Did Paul distort Jesus?
- argualtieri33
- Feb 8, 2021
- 2 min read

It is commonplace to come upon derogations of Paul on the grounds that he distorts the simple teaching of Jesus (e.g., love of God and of the neighbour) and transforms the Christian message into a mystery religion with a supernatural deity who saves by the sacrifice of his son towards whom devotees are called to have faith.
However, I have finally come to think that on the level of existential understanding Paul has essentially got Jesus right. His resolute focus on the Gentile mission and the inclusions of the Gentiles in the people of God is the clue to his theological vision. The careers of Jesus and Paul are in parallel but lead to the same existential theological conclusion.
To start with Jesus. I see him as a prophetic reformer who challenges the sacerdotal and ritualistic developments increasingly becoming normative in Jewish tradition. Bart Ehrman has been clear about this. Jesus’ conflict is with the religious leaders of the Jewish people – the Scribes who preserve and articulate Torah and the Pharisees who build a fence around the written Torah by strict obedience to the details of the Oral Torah [after the destruction of the Temple by the Romans in 70 CE the pharisaic legacy was gathered up in the Mishnah, circa 225 CE and transmitted what came to be called rabbinic Judaism].
Grounding ourselves on the available textual evidence of the Gospels, Jesus had a different vision of the Jewish tradition. The debate, for example, with the Pharisees over marriage and divorce and the plucking and threshing of grain on the Sabbath disclose a different attitude towards the Torah by reducing its scope and by reinterpretation of its significance. His primary focus was on God’s love and forgiveness. In other words, salvation by grace appropriated through faith.
When we turn to Paul, we find basically the same theological orientation. His theology of the exalted resurrected Son of God should not obscure his enormous campaign to include the Gentiles in the people of God without their first becoming law-observant Jews. This missionary vocation to incorporate Gentiles without the requirement of first become Jews according to the law reveals and confirms Paul’s conviction that salvation is by divine grace. He writes, for example, “we have come to believe in Christ Jesus, so that we might be justified by faith in Christ Jesus, and not by doing works of the law” (Galatians 2:16).

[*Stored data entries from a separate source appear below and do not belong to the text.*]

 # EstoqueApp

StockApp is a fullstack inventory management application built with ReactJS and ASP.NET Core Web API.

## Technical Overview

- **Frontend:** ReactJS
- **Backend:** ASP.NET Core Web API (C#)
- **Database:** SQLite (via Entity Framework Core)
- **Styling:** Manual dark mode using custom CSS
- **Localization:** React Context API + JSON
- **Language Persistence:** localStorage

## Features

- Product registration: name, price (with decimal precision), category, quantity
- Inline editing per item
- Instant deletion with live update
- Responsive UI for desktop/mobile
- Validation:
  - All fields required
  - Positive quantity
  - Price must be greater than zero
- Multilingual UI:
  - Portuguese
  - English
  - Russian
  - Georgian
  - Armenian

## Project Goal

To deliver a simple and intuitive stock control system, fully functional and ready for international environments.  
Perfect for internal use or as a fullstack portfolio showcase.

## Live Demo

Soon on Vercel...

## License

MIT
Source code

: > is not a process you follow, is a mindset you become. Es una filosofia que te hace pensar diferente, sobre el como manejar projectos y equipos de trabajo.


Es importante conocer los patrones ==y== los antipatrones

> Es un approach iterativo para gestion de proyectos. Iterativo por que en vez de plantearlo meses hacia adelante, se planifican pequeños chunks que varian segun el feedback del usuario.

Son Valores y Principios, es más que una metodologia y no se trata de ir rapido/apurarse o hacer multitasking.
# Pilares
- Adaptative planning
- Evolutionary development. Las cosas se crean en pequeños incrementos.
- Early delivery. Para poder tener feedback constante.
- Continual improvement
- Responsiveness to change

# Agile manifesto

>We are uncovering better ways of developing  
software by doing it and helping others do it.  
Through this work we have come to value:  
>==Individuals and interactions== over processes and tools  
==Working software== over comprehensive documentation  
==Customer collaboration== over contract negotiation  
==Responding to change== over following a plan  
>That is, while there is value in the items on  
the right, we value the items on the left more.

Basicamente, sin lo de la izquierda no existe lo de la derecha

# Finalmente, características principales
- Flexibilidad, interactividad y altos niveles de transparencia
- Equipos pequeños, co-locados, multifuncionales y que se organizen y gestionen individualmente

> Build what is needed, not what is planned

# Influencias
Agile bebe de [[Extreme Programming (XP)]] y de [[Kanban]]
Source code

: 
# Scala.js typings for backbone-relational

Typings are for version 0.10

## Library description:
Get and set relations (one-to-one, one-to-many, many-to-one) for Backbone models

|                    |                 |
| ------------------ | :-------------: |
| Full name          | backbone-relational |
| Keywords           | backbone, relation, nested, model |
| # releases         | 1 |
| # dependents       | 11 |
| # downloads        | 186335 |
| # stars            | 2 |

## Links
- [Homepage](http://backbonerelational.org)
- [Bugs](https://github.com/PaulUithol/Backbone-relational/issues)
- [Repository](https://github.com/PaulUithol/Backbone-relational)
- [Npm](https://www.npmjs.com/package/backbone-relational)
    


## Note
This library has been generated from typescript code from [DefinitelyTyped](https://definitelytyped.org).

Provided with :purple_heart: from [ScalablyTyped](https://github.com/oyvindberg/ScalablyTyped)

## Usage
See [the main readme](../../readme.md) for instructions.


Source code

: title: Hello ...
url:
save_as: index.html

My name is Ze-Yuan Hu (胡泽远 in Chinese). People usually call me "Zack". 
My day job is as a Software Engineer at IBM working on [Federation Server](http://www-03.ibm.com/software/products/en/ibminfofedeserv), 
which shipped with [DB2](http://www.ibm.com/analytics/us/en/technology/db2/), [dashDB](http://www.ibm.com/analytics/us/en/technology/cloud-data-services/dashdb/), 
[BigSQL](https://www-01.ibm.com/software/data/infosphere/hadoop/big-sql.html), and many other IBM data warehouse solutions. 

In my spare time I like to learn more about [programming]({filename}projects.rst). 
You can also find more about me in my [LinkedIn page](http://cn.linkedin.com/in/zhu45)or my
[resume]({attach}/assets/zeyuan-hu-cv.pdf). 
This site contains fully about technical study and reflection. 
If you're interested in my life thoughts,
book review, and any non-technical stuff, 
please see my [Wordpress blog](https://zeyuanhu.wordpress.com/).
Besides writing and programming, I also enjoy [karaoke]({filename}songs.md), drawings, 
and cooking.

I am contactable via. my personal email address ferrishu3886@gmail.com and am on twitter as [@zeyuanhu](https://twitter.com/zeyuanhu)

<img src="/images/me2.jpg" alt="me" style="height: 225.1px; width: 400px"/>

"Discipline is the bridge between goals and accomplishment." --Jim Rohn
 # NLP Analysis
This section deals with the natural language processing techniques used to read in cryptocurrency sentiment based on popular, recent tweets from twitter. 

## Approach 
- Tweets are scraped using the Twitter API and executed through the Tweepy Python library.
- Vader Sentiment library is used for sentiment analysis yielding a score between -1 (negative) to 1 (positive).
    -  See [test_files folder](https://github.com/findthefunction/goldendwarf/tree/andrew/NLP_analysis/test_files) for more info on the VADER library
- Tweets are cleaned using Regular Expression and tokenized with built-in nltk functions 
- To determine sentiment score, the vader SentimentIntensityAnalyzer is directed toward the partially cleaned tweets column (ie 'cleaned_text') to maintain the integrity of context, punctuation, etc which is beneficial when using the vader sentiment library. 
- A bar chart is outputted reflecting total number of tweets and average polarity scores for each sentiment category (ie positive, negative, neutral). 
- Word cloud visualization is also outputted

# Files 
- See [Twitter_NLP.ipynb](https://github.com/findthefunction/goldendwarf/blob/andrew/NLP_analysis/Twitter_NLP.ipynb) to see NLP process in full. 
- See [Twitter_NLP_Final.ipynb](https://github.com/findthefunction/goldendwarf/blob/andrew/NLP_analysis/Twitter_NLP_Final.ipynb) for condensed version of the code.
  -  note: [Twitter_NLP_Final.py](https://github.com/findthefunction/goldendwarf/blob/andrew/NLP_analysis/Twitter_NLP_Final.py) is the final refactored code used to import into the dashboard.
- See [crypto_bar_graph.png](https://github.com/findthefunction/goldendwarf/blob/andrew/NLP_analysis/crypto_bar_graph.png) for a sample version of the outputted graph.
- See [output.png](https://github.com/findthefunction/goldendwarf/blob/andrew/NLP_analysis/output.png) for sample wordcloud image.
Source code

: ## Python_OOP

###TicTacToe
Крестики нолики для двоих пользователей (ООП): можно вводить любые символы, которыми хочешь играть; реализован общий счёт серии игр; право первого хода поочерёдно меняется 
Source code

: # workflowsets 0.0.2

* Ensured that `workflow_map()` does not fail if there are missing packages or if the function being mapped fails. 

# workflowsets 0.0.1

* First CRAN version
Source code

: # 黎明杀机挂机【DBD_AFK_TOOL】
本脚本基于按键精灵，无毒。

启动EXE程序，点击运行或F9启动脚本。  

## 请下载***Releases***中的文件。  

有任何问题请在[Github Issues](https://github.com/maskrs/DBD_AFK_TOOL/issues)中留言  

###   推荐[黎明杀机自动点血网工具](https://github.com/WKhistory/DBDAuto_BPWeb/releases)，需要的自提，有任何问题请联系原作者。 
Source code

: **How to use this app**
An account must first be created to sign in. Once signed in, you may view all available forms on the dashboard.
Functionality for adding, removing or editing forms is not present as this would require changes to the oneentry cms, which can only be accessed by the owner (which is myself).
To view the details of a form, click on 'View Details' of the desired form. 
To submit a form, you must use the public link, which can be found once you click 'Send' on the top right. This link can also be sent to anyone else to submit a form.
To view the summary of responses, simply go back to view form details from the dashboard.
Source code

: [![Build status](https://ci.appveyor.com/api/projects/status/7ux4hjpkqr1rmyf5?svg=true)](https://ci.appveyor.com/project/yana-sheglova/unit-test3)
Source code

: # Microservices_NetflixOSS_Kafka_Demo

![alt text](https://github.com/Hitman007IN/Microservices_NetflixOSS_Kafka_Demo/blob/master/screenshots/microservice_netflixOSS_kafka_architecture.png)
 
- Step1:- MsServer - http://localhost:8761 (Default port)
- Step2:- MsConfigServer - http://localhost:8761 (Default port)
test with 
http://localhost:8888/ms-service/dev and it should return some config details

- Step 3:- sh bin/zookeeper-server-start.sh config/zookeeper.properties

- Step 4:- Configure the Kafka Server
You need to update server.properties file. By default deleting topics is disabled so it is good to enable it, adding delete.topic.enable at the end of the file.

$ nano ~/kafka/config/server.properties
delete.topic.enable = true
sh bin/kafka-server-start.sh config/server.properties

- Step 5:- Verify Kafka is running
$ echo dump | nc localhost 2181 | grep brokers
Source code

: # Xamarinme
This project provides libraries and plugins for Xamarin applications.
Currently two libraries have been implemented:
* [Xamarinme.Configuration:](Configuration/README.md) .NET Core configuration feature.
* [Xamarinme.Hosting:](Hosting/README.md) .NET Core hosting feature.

The Gentile mission is, in effect, enacted theology.
Jesus and Paul end up with the same vision of God’s redemptive strategy. Jesus says, “the Sabbath was made for man, not man for the Sabbath” (Mark 2:27).
Jesus’ abridgement of the scope of Torah over against the detailed legal program of the Scribes and Pharisees amounts to salvation by God’s grace. Paul’s commitment to the Gentiles demonstrates his implicit grasp of justification by grace as originally articulated by Jesus. They agree on the fundamentals.